Stated differently, this observation shows that any eigenvector $w$ of $T^{*}$ gives us a $T$-invariant codimension one subspace $W = \operatorname{span} \{ w \}^{\perp}$.
Given the result above, what kind of condition we can impose on an operator $T$ which guarantees that if $v \in V$ is an eigenvector of $T$ then $W = \operatorname{span} \{ v \}^{\perp}$ is $T$-invariant? Well, we can try and guarantee that if $v$ is any eigenvector of $T$ then $v$ is also an eigenvector of $T^{*}$ (possibly with a different eigenvalue).
One condition which guarantees the above is $T = T^{*}$ because then $v$ is trivially an eigenvector of $T^{*}$ with the same eigenvalue. A less trivial condition which guarantees the above is $TT^{*} = T^{*}T$ because then if $v \in V$ is an eigenvector of $T$ with eigenvalue $\lambda$ then $v$ is an eigenvector of $T^{*}$ with eigenvalue $\overline{\lambda}$.
So what is the difference between the real and the complex case? The usual proof of the spectral theorem for the real and complex case goes like this:
- Find one eigenvector $v \in V$ of $T$ and set $E = \operatorname{span} \{ v \}$.
- Show that $E^{\perp}$ is $T$-invariant.
- Restrict $T$ to $E^{\perp}$ and repeat the argument above for $T|_{E^{\perp}}$
When $V$ is complex, step one is trivial and doesn't use any property of $T$. To get step $(2)$, we use $T^{*}T = TT^{*}$. Step three is then again trivial because if $T$ was normal on $(V, \left< \cdot, \cdot \right>)$, then $T|_{E^{\perp}}$ will be normal on $(E^{\perp}, \left< \cdot, \cdot \right>|_{E^{\perp}})$.
When $V$ is real, step one is not trivial. The condition $T^{*}T = TT^{*}$ which is enough for step two to carry unfortunately doesn't guarantee that $T$ has even one eigenvector so we can't start the argument. However, the stronger condition $T = T^{*}$ does guarantee that $T$ has at least one eigenvector (this is a non-trivial result). This condition is also enough for step two and step three is again trivial.

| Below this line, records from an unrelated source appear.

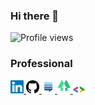 ### Hi there 👋

![Profile views](https://gpvc.arturio.dev/handsomecoder)

### Professional

<a href="https://www.linkedin.com/in/handsomecoder">
    <img src="assets/icons/linkedin.svg" alt="LinkedIn" width="21px"/>
</a>

<a href="https://github.com/HandsomeCoder">
    <img src="assets/icons/github.svg" alt="GitHub" width="21px"/>
</a>

<a href="https://stackexchange.com/users/8561300/handsomecoder?tab=accounts">
    <img src="assets/icons/stackexchange.svg" alt="Stack Exchange" width="21px"/>
</a>

<a href="https://linktr.ee/handsomecoder">
    <img src="assets/icons/linktree.svg" alt="LinkTree" width="21px"/>
</a>

<a href="https://g.dev/hm_shah">
    <img src="assets/icons/gdg.svg" alt="Google Developer" width="21px"/>
</a>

This is more of an extended comment about some hidden algebraic structure having to do with the normal operator property. This is not a direct answer because this isn't "geometric", though it fits into a larger blocks of conceptual intuition (representation theory), which is maybe close to what you mean anyway...:
If $T^* T = T T^*$,then the algebra $A = \mathbb{C}[T,T^*]$ is commutative.
From Schur's lemma we know that the irreducible finite dimensional representations of $A$ are 1 dimensional. See * below.

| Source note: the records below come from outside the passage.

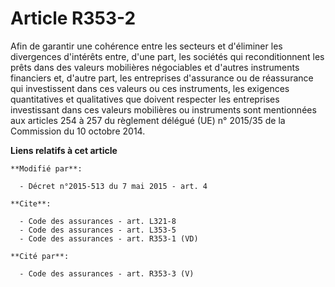 # Article R353-2

Afin de garantir une cohérence entre les secteurs et d'éliminer les divergences d'intérêts entre, d'une part, les sociétés
qui reconditionnent les prêts dans des valeurs mobilières négociables et d'autres instruments financiers et, d'autre part,
les entreprises d'assurance ou de réassurance qui investissent dans ces valeurs ou ces instruments, les exigences
quantitatives et qualitatives que doivent respecter les entreprises investissant dans ces valeurs mobilières ou instruments
sont mentionnées aux articles 254 à 257 du règlement délégué (UE) n° 2015/35 de la Commission du 10 octobre 2014.

**Liens relatifs à cet article**

	**Modifié par**:

	  - Décret n°2015-513 du 7 mai 2015 - art. 4

	**Cite**:

	  - Code des assurances - art. L321-8
	  - Code des assurances - art. L353-5
	  - Code des assurances - art. R353-1 (VD)

	**Cité par**:

	  - Code des assurances - art. R353-3 (V)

Then if $W$ is an $A$ invariant subspace of $V$, so is its orthogonal complement (easy computation, using that $T$ and $T^*$ fix this subspace, $<Tv, w> = <v,T^*w> = <v,w'> = 0$, and the same for $T^*v$...).
Hence, if $W$ is more than one dimensional, it isn't irreducible, so has an invariant subspace, and splits around it. By induction on dimension can prove that $V$ decomposes into orthogonal irreducibles, which are necessarily one dimensional.

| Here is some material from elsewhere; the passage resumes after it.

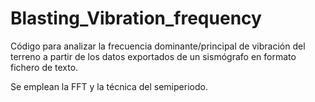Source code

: # Blasting_Vibration_frequency
Código para analizar la frecuencia dominante/principal de vibración del terreno 
a partir de los datos exportados de un sismógrafo en formato fichero de texto.

Se emplean la FFT y la técnica del semiperiodo.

These one dimensional invariant subspaces are necessarily eigenspaces of both $T$ and $T^*$, and this gives the spectral decomposition.
*Digging back into where $T^*T = TT^*$ is used here, it is in the application of Schur's lemma. Because of normality, $T$ and $T^*$ are both intertwiners for any $A$ module, and hence must act by scalars on irreducible $A$ modules (here we use the existence of an eigenvector, which requires working over $\mathbb{C}$). This implies that irreducible $A$ modules are 1 dimensional.
(About generalization to infinite dimensions : Unfortunately, the proof I know of Schur's lemma in the infinite dimensional setting requires the spectral theorem, since there isn't always going to be an eigenvector, so I don't think this argument generalizes to give intuition about that case... though if someone knows an extension I'd love to hear it.)